§ **MATERIAL SUPPLIED**:

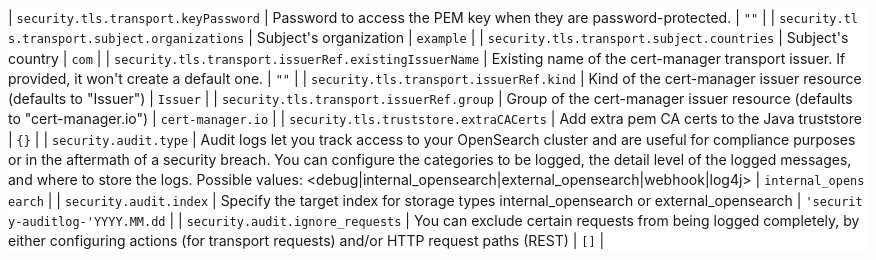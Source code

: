 | `security.tls.transport.keyPassword`                    | Password to access the PEM key when they are password-protected.                                                                                                                                                                                                                                                                                                                     | `""`                                                                                                                                         |
| `security.tls.transport.subject.organizations`          | Subject's organization                                                                                                                                                                                                                                                                                                                                                               | `example`                                                                                                                                    |
| `security.tls.transport.subject.countries`              | Subject's country                                                                                                                                                                                                                                                                                                                                                                    | `com`                                                                                                                                        |
| `security.tls.transport.issuerRef.existingIssuerName`   | Existing name of the cert-manager transport issuer. If provided, it won't create a default one.                                                                                                                                                                                                                                                                                      | `""`                                                                                                                                         |
| `security.tls.transport.issuerRef.kind`                 | Kind of the cert-manager issuer resource (defaults to "Issuer")                                                                                                                                                                                                                                                                                                                      | `Issuer`                                                                                                                                     |
| `security.tls.transport.issuerRef.group`                | Group of the cert-manager issuer resource (defaults to "cert-manager.io")                                                                                                                                                                                                                                                                                                            | `cert-manager.io`                                                                                                                            |
| `security.tls.truststore.extraCACerts`                  | Add extra pem CA certs to the Java truststore                                                                                                                                                                                                                                                                                                                                        | `{}`                                                                                                                                         |
| `security.audit.type`                                   | Audit logs let you track access to your OpenSearch cluster and are useful for compliance purposes or in the aftermath of a security breach. You can configure the categories to be logged, the detail level of the logged messages, and where to store the logs. Possible values: <debug|internal_opensearch|external_opensearch|webhook|log4j>                                      | `internal_opensearch`                                                                                                                        |
| `security.audit.index`                                  | Specify the target index for storage types internal_opensearch or external_opensearch                                                                                                                                                                                                                                                                                                | `'security-auditlog-'YYYY.MM.dd`                                                                                                             |
| `security.audit.ignore_requests`                        | You can exclude certain requests from being logged completely, by either configuring actions (for transport requests) and/or HTTP request paths (REST)                                                                                                                                                                                                                               | `[]`                                                                                                                                         |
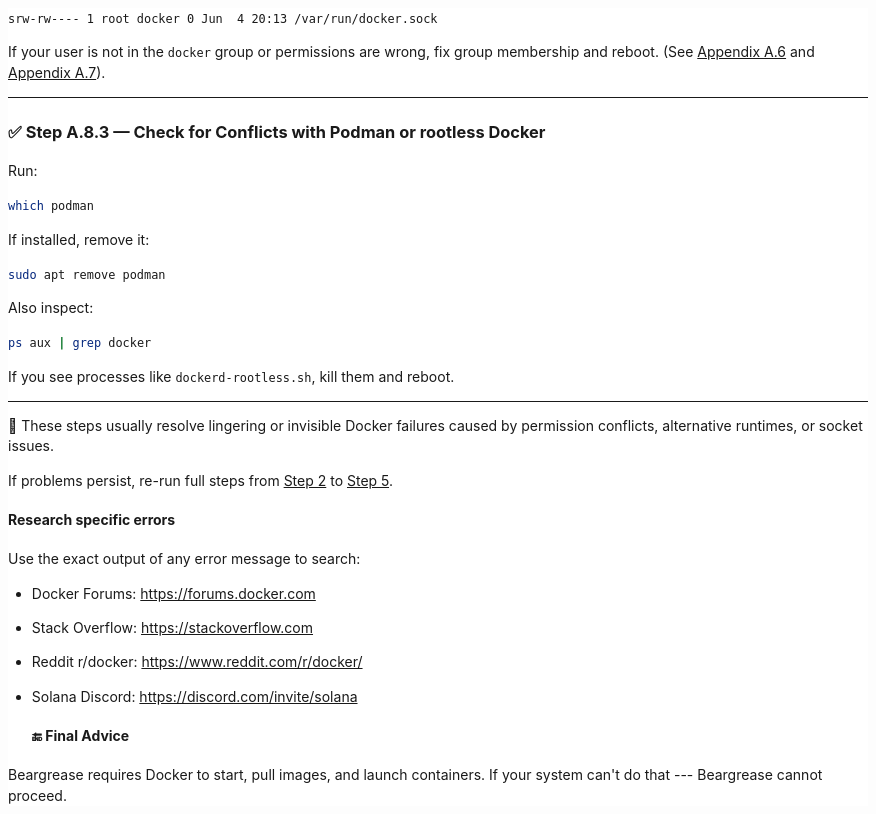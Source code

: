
 ```
srw-rw---- 1 root docker 0 Jun  4 20:13 /var/run/docker.sock
```

If your user is not in the `docker` group or permissions are wrong, fix group membership and reboot. (See [Appendix A.6](#appendix-a6---add-yourself-to-the-docker-group) and [Appendix A.7](#appendix-a7---log-out-or-reboot-to-apply-group-change)).

------

### ✅ Step A.8.3 — Check for Conflicts with Podman or rootless Docker

Run:

```bash
which podman
```

If installed, remove it:

```bash
sudo apt remove podman
```

Also inspect:

```bash
ps aux | grep docker
```

If you see processes like `dockerd-rootless.sh`, kill them and reboot.

------

🧭 These steps usually resolve lingering or invisible Docker failures caused by permission conflicts, alternative runtimes, or socket issues.

If problems persist, re-run full steps from [Step 2](#2-remove-broken-or-partial-installs) to [Step 5](#5-confirm-the-installation).

#### **Research specific errors**

Use the exact output of any error message to search:

- Docker Forums: https://forums.docker.com

- Stack Overflow: https://stackoverflow.com

- Reddit r/docker: https://www.reddit.com/r/docker/

- Solana Discord: https://discord.com/invite/solana

  

  #### 🔚 **Final Advice**

Beargrease requires Docker to start, pull images, and launch containers. If your system can't do that --- Beargrease cannot proceed.


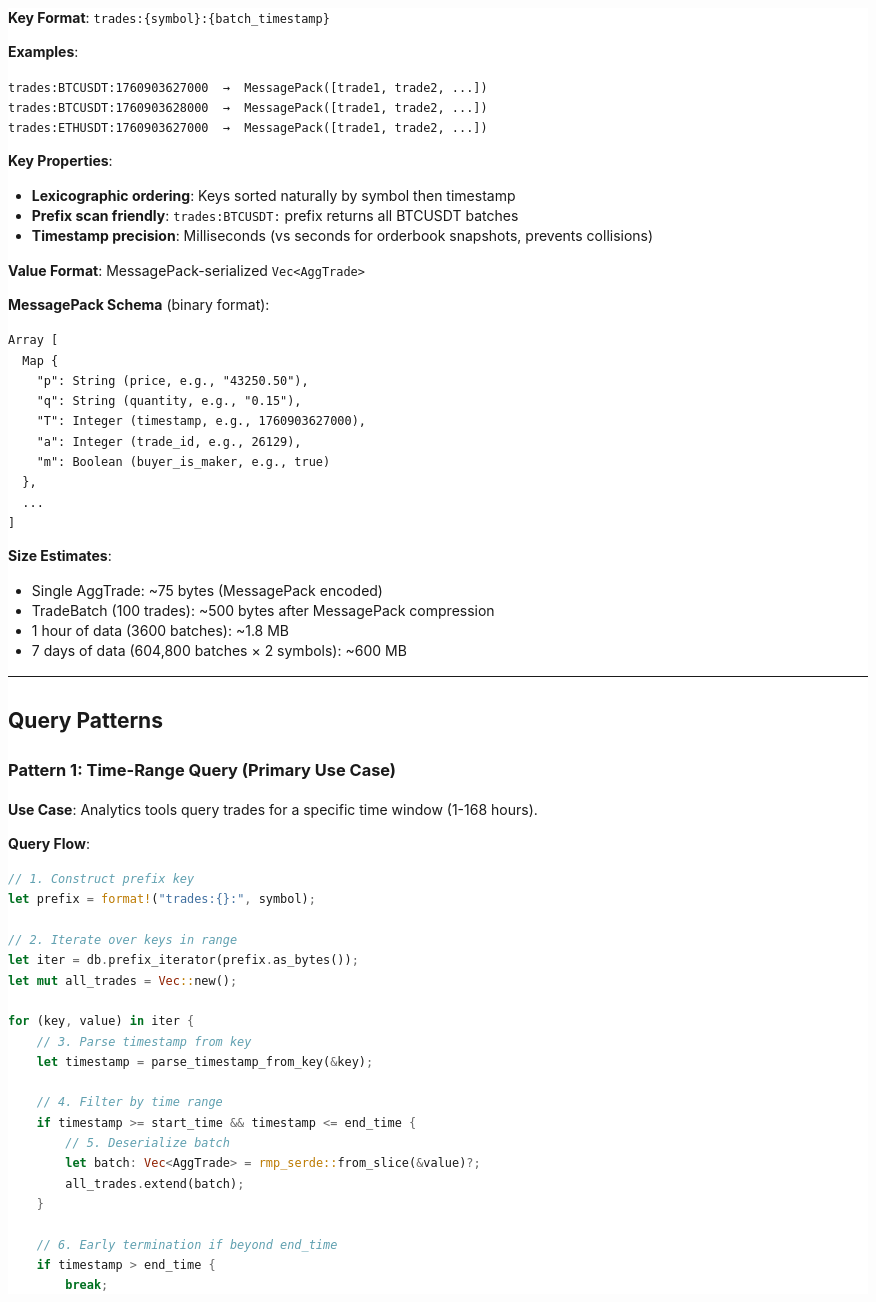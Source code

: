 **Key Format**: `trades:{symbol}:{batch_timestamp}`

**Examples**:
```
trades:BTCUSDT:1760903627000  →  MessagePack([trade1, trade2, ...])
trades:BTCUSDT:1760903628000  →  MessagePack([trade1, trade2, ...])
trades:ETHUSDT:1760903627000  →  MessagePack([trade1, trade2, ...])
```

**Key Properties**:
- **Lexicographic ordering**: Keys sorted naturally by symbol then timestamp
- **Prefix scan friendly**: `trades:BTCUSDT:` prefix returns all BTCUSDT batches
- **Timestamp precision**: Milliseconds (vs seconds for orderbook snapshots, prevents collisions)

**Value Format**: MessagePack-serialized `Vec<AggTrade>`

**MessagePack Schema** (binary format):
```
Array [
  Map {
    "p": String (price, e.g., "43250.50"),
    "q": String (quantity, e.g., "0.15"),
    "T": Integer (timestamp, e.g., 1760903627000),
    "a": Integer (trade_id, e.g., 26129),
    "m": Boolean (buyer_is_maker, e.g., true)
  },
  ...
]
```

**Size Estimates**:
- Single AggTrade: ~75 bytes (MessagePack encoded)
- TradeBatch (100 trades): ~500 bytes after MessagePack compression
- 1 hour of data (3600 batches): ~1.8 MB
- 7 days of data (604,800 batches × 2 symbols): ~600 MB

---

## Query Patterns

### Pattern 1: Time-Range Query (Primary Use Case)

**Use Case**: Analytics tools query trades for a specific time window (1-168 hours).

**Query Flow**:
```rust
// 1. Construct prefix key
let prefix = format!("trades:{}:", symbol);

// 2. Iterate over keys in range
let iter = db.prefix_iterator(prefix.as_bytes());
let mut all_trades = Vec::new();

for (key, value) in iter {
    // 3. Parse timestamp from key
    let timestamp = parse_timestamp_from_key(&key);

    // 4. Filter by time range
    if timestamp >= start_time && timestamp <= end_time {
        // 5. Deserialize batch
        let batch: Vec<AggTrade> = rmp_serde::from_slice(&value)?;
        all_trades.extend(batch);
    }

    // 6. Early termination if beyond end_time
    if timestamp > end_time {
        break;
```
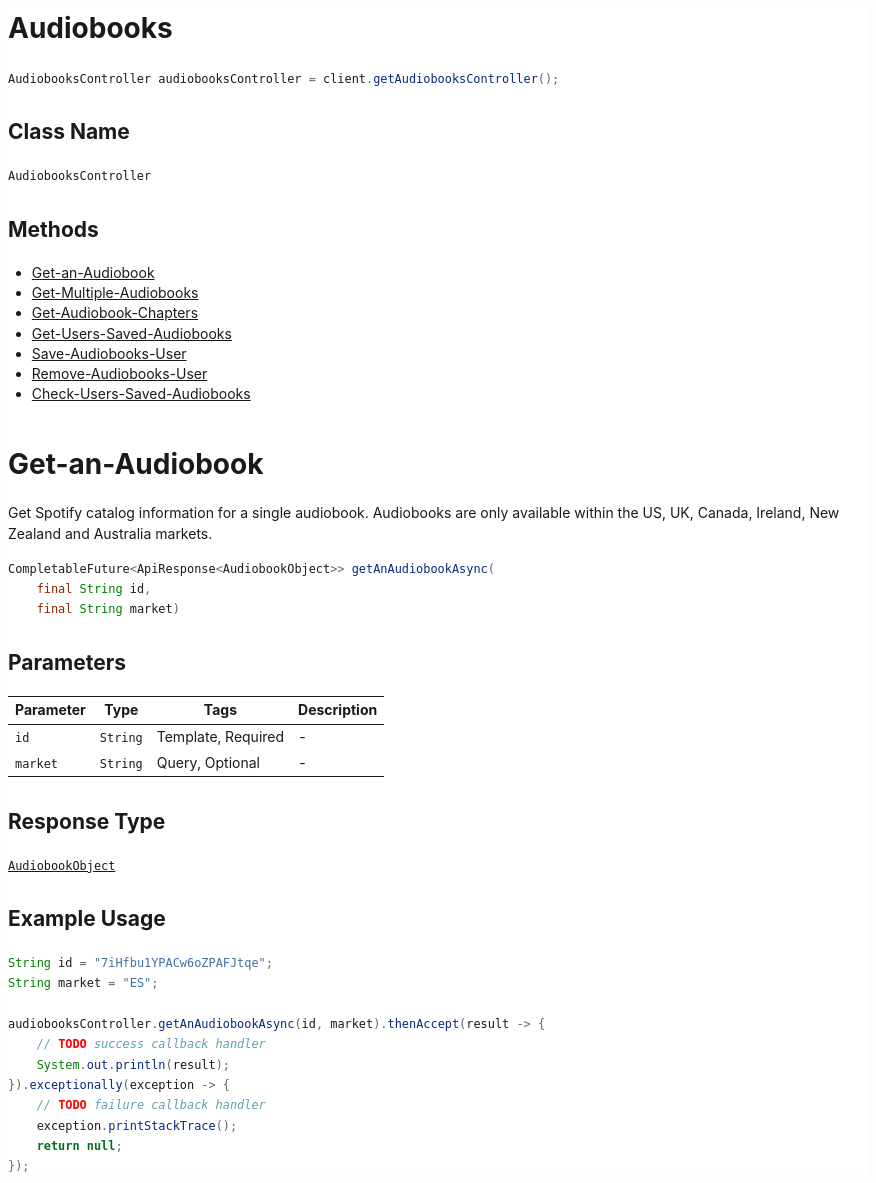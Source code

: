 # Audiobooks

```java
AudiobooksController audiobooksController = client.getAudiobooksController();
```

## Class Name

`AudiobooksController`

## Methods

* [Get-an-Audiobook](../../doc/controllers/audiobooks.md#get-an-audiobook)
* [Get-Multiple-Audiobooks](../../doc/controllers/audiobooks.md#get-multiple-audiobooks)
* [Get-Audiobook-Chapters](../../doc/controllers/audiobooks.md#get-audiobook-chapters)
* [Get-Users-Saved-Audiobooks](../../doc/controllers/audiobooks.md#get-users-saved-audiobooks)
* [Save-Audiobooks-User](../../doc/controllers/audiobooks.md#save-audiobooks-user)
* [Remove-Audiobooks-User](../../doc/controllers/audiobooks.md#remove-audiobooks-user)
* [Check-Users-Saved-Audiobooks](../../doc/controllers/audiobooks.md#check-users-saved-audiobooks)


# Get-an-Audiobook

Get Spotify catalog information for a single audiobook. Audiobooks are only available within the US, UK, Canada, Ireland, New Zealand and Australia markets.

```java
CompletableFuture<ApiResponse<AudiobookObject>> getAnAudiobookAsync(
    final String id,
    final String market)
```

## Parameters

| Parameter | Type | Tags | Description |
|  --- | --- | --- | --- |
| `id` | `String` | Template, Required | - |
| `market` | `String` | Query, Optional | - |

## Response Type

[`AudiobookObject`](../../doc/models/audiobook-object.md)

## Example Usage

```java
String id = "7iHfbu1YPACw6oZPAFJtqe";
String market = "ES";

audiobooksController.getAnAudiobookAsync(id, market).thenAccept(result -> {
    // TODO success callback handler
    System.out.println(result);
}).exceptionally(exception -> {
    // TODO failure callback handler
    exception.printStackTrace();
    return null;
});
```
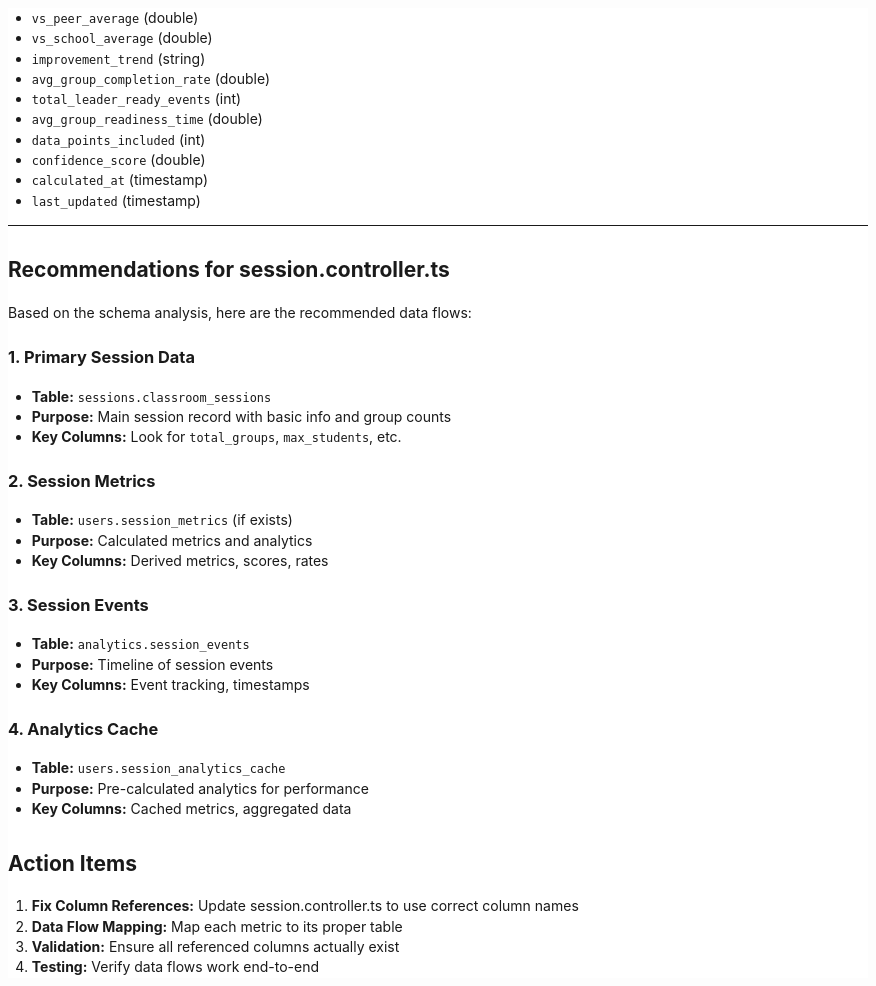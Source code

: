 - `vs_peer_average` (double)
- `vs_school_average` (double)
- `improvement_trend` (string)
- `avg_group_completion_rate` (double)
- `total_leader_ready_events` (int)
- `avg_group_readiness_time` (double)
- `data_points_included` (int)
- `confidence_score` (double)
- `calculated_at` (timestamp)
- `last_updated` (timestamp)

---

## Recommendations for session.controller.ts

Based on the schema analysis, here are the recommended data flows:

### 1. Primary Session Data
- **Table:** `sessions.classroom_sessions`
- **Purpose:** Main session record with basic info and group counts
- **Key Columns:** Look for `total_groups`, `max_students`, etc.

### 2. Session Metrics
- **Table:** `users.session_metrics` (if exists)
- **Purpose:** Calculated metrics and analytics
- **Key Columns:** Derived metrics, scores, rates

### 3. Session Events
- **Table:** `analytics.session_events`
- **Purpose:** Timeline of session events
- **Key Columns:** Event tracking, timestamps

### 4. Analytics Cache
- **Table:** `users.session_analytics_cache`
- **Purpose:** Pre-calculated analytics for performance
- **Key Columns:** Cached metrics, aggregated data

## Action Items

1. **Fix Column References:** Update session.controller.ts to use correct column names
2. **Data Flow Mapping:** Map each metric to its proper table
3. **Validation:** Ensure all referenced columns actually exist
4. **Testing:** Verify data flows work end-to-end

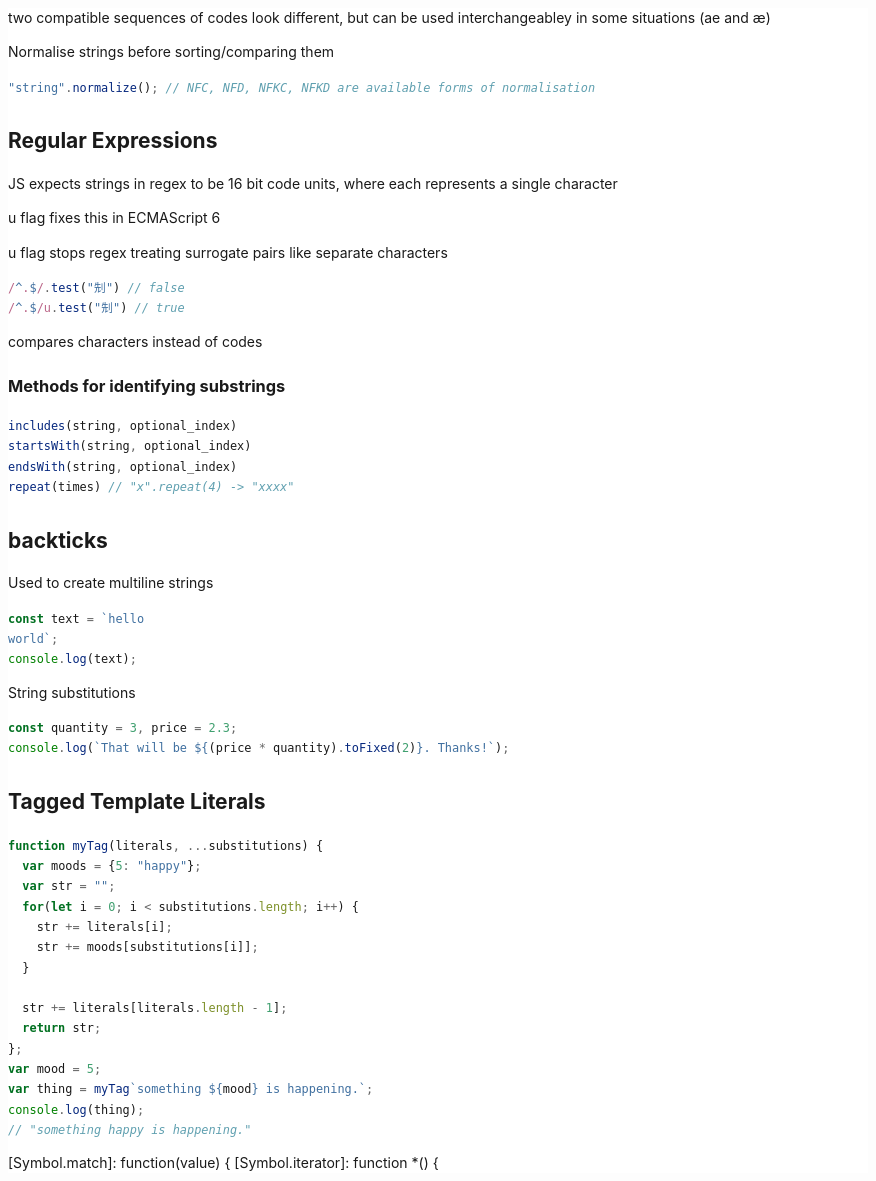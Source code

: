 two compatible sequences of codes look different, but can be used interchangeabley in some situations (ae and æ)

Normalise strings before sorting/comparing them

```js
"string".normalize(); // NFC, NFD, NFKC, NFKD are available forms of normalisation
```

## Regular Expressions

JS expects strings in regex to be 16 bit code units, where each represents a single character

u flag fixes this in ECMAScript 6

u flag stops regex treating surrogate pairs like separate characters

```js
/^.$/.test("𠜎") // false
/^.$/u.test("𠜎") // true
```

compares characters instead of codes

### Methods for identifying substrings

```js
includes(string, optional_index)
startsWith(string, optional_index)
endsWith(string, optional_index)
repeat(times) // "x".repeat(4) -> "xxxx"
```

## backticks

Used to create multiline strings

```js
const text = `hello
world`;
console.log(text);
```

String substitutions

```js
const quantity = 3, price = 2.3;
console.log(`That will be ${(price * quantity).toFixed(2)}. Thanks!`);
```

## Tagged Template Literals

```js
function myTag(literals, ...substitutions) {
  var moods = {5: "happy"};
  var str = "";
  for(let i = 0; i < substitutions.length; i++) {
    str += literals[i];
    str += moods[substitutions[i]];
  }

  str += literals[literals.length - 1];
  return str;
};
var mood = 5;
var thing = myTag`something ${mood} is happening.`;
console.log(thing);
// "something happy is happening."
```


  [lastName]: "Stabler"
  [firstName]: "Andy"
  [lastName]: {
  [firstName]: "Andy"
  [firstName]: "Andy"
  [age]: 25
  [Symbol.isConcatSpreadable]:  true,
  [Symbol.match]: function(value) {
  [Symbol.iterator]: function *() {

§ **REQUIREMENT**: Copy the lines above between the one holding "## Parameters" and the one holding "3. **Validation:** Ensure", inclusive. Drop the pictures.

§ **RESPONSE BELOW**:
## Parameters

| Parameter | Type | Tags | Description |
|  --- | --- | --- | --- |
| `id` | `String` | Template, Required | - |
| `market` | `String` | Query, Optional | - |

## Response Type

[`AudiobookObject`](../../doc/models/audiobook-object.md)

## Example Usage

```java
String id = "7iHfbu1YPACw6oZPAFJtqe";
String market = "ES";

audiobooksController.getAnAudiobookAsync(id, market).thenAccept(result -> {
    // TODO success callback handler
    System.out.println(result);
}).exceptionally(exception -> {
    // TODO failure callback handler
    exception.printStackTrace();
    return null;
});
```
Source code

: - `vs_peer_average` (double)
- `vs_school_average` (double)
- `improvement_trend` (string)
- `avg_group_completion_rate` (double)
- `total_leader_ready_events` (int)
- `avg_group_readiness_time` (double)
- `data_points_included` (int)
- `confidence_score` (double)
- `calculated_at` (timestamp)
- `last_updated` (timestamp)

---

## Recommendations for session.controller.ts

Based on the schema analysis, here are the recommended data flows:

### 1. Primary Session Data
- **Table:** `sessions.classroom_sessions`
- **Purpose:** Main session record with basic info and group counts
- **Key Columns:** Look for `total_groups`, `max_students`, etc.

### 2. Session Metrics
- **Table:** `users.session_metrics` (if exists)
- **Purpose:** Calculated metrics and analytics
- **Key Columns:** Derived metrics, scores, rates

### 3. Session Events
- **Table:** `analytics.session_events`
- **Purpose:** Timeline of session events
- **Key Columns:** Event tracking, timestamps

### 4. Analytics Cache
- **Table:** `users.session_analytics_cache`
- **Purpose:** Pre-calculated analytics for performance
- **Key Columns:** Cached metrics, aggregated data

## Action Items

1. **Fix Column References:** Update session.controller.ts to use correct column names
2. **Data Flow Mapping:** Map each metric to its proper table
3. **Validation:** Ensure all referenced columns actually exist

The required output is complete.